December 27, 2010
I found my calling. A historian. Or collector of junk, whichever way you look at it.
Carthage, Texas, is the least likely place to find authentic artifacts, but it goes like this. Pa purchased 11 acres adjacent to the pine cabin he built on his 100 acres. The new purchase has 3 old constructions on it. One, a nineteenth-century wooden house. The sound of Pa’s tractor and brushhog resound behind me as he proceeds to level the overgrown brush. No one has been inside the dilapidated building in many decades, which tempts me to make my way through the overgrown vines and up the rickety stairs.
The floors are sound and the roof has held out the rain. Tossed, half empty, boxes, trampled rags, and electrical wiring, nuts and bolts cover the floor of the two rooms. Pa is intent on destroying the old building, and I want to see if anything is salvageable.
I stumble through the debris and overturned boxes, discovering half-eaten letters among the mouse-made confetti. At this point, I get a little nervous. It dawns on me I could disturb a mouse family and I start to withdraw, but I hear Pa’s tractor and know the contents in this long-ago home have been given one last chance at divulging its secrets.
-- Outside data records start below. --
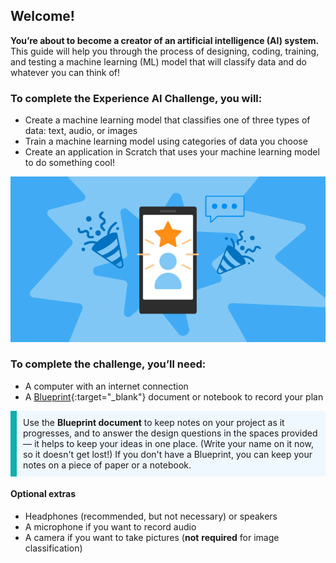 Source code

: ## Welcome!
**You’re about to become a creator of an artificial intelligence (AI) system.** This guide will help you through the process of designing, coding, training, and testing a machine learning (ML) model that will classify data and do whatever you can think of!


### To complete the Experience AI Challenge, you will: 
+ Create a machine learning model that classifies one of three types of data: text, audio, or images
+ Train a machine learning model using categories of data you choose
+ Create an application in Scratch that uses your machine learning model to do something cool!


![A screenshot of a finished classification application with three colourful sprites showing different playlists and a bright background. You can see statistics for different values on the right - BPM, energy, danceability, speechiness, and happiness.](images/MLapp.png)

### To complete the challenge, you’ll need:
+ A computer with an internet connection
+ A [Blueprint](resources/blueprint.pdf){:target="_blank"} document or notebook to record your plan

<p style="border-left: solid; border-width:10px; border-color: #0faeb0; background-color: aliceblue; padding: 10px;">
Use the <b>Blueprint document</b> to keep notes on your project as it progresses, and to answer the design questions in the spaces provided — it helps to keep your ideas in one place. (Write your name on it now, so it doesn't get lost!) If you don't have a Blueprint, you can keep your notes on a piece of paper or a notebook.
</p>

#### Optional extras
+ Headphones (recommended, but not necessary) or speakers
+ A microphone if you want to record audio
+ A camera if you want to take pictures (**not** **required** for image classification)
I collect a stack of faded sepia photos of someone’s grandparents. I stack up an assortment of 1930’s Christmas cards scattered around the floor. I discover a box of documents, handwritten letters, Depression bank statements. Buttons, a chipped china tea cup, a mason jar. At this point, I don’t know if anything valuable exists, but I wonder who lived here, why they left, and who were these sweet children holding their mama’s hand?
So my expedition of the day results in two large bags of damp, half-chewed refuse. Not bad for an amateur sleuth. Or a crazy lady.